One of the teachers took me to my class. I was introduced to my new daytime companions.
They stared at me like people looking at an animal in the zoo and talked in a weird language in which I thought I was being cursed. They pointed at me. I felt like I was not wanted.
I went and sat down in my assigned seat and tried to stay calm, but the more I tried to keep my composure, the more nervous I became. I started feeling lonely
and helpless. I wanted to communicate, but my tongue was not able to speak.
I had so many things to say, but I did not know how to put them into words that others could understand. I could not express anything to these
people except to indicate "yes" or "no" by nodding or shaking my head.
At long last, the seemingly endless first day at school had ended. I came home. That night in bed, I lay there tearfully, wondering what I had done to deserve
such a punishment. I futilely looked back at my life to find some sort of justification. I ended up crying myself to sleep, my thoughts lost in tears and dreams.
When morning arrived, I felt like I was being forced to go to hell again. I said goodbye to my parents and went to school with a heavy heart. As soon as I
entered my classroom, I tried not to do anything to attract any kind of attention to myself.
Time passed, minutes seemed like hours, and hours seemed like days. I wanted to get out of this place, but at the same time, I wanted to learn. Finally
the teacher took attendance. When she called my name, I was pleased that at last I would actually be able to do something right.
I stood up to indicate my presence, as I had been taught to do in Afghanistan. In Afghanistan one stands up after their name is called and sits down when they are
told to do so. It's a way to show respect and to be polite.
While I was standing up, everyone looked at me as though I was an idiot, wondering why I was standing. I felt frustrated, not
understanding why their culture was so different from ours, even in the smallest aspects. The teacher finally told me to sit down.

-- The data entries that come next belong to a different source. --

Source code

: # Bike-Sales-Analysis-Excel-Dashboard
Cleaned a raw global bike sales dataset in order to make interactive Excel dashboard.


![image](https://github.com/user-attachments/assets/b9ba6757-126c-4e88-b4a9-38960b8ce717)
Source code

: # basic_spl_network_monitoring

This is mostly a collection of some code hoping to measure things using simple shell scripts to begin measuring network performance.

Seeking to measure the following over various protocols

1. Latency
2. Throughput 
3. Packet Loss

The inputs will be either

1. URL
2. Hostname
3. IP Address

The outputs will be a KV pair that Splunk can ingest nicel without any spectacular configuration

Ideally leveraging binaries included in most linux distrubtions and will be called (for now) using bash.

The giggles from my classmates rang in my ears, which were burning with embarrassment. I felt ashamed and humiliated, but I
fought back the urge to burst into tears.

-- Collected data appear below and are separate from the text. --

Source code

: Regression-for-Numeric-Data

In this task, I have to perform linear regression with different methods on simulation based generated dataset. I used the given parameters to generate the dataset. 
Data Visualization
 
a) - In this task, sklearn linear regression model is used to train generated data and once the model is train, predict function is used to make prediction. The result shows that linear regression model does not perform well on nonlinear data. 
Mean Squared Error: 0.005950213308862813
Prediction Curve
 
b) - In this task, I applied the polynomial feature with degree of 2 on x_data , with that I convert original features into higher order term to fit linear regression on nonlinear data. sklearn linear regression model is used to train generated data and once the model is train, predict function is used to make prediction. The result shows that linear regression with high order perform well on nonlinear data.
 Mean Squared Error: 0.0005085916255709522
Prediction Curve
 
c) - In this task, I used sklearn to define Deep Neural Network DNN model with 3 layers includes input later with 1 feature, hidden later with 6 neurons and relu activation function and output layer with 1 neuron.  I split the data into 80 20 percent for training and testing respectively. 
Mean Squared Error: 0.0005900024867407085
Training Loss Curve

Somehow, as months passed, I got used to the new environment. I learned a few phrases of English, and I made up some of my own. I
would add Dari and Pashtu words into English to make it understandable, which of course made it even more confusing for my puzzled American classmates.
Still, as time went by, my English became increasingly fluent, and that unlocked the key to excelling in other subjects as well. I gradually
became able to quench my own thirst for knowledge and education, and my grades reflected that as well.
I recall the time not long ago when I was inducted into the Honor Society, with my mother hugging me and crying as she
thanked God. For her, it was nothing short of a miracle that her son, who once could only communicate his most basic ideas with sign language,
was now on the Honor society.
I hope that this is only the beginning of what I can do with my education. I intend to go on to a university, where I am planning on majoring in Biochemistry
and from there on, to a medical school. The way I see it, if I really try hard, I can achieve the dreams that I have for my family and myself.
Today, as a sixteen year old Afghan, I look back to what I have been through in life. My experiences have taught me a great deal about life and
its hardships. Life may not always be easy, but those who want to succeed in it must constantly strive for success, never giving up no matter how
insurmountable the odds may seem.
Moving to this country forced me to overcome numerous obstacles, during which I went through a lot of emotional suffering. However, America has given me many
opportunities to make the best of myself. I intend to take advantage of them to the fullest.
Living in a foreign country can be extremely difficult at times, but even this has had the positive benefit of teaching me to love my native
land, Afghanistan. To me, every step of the way, I am enabling myself to go back one day and help it recover and regain its rightful place in the world community.
I cannot overemphasize my love for Afghanistan, and my desire to return there one day and be reunited with my homeland.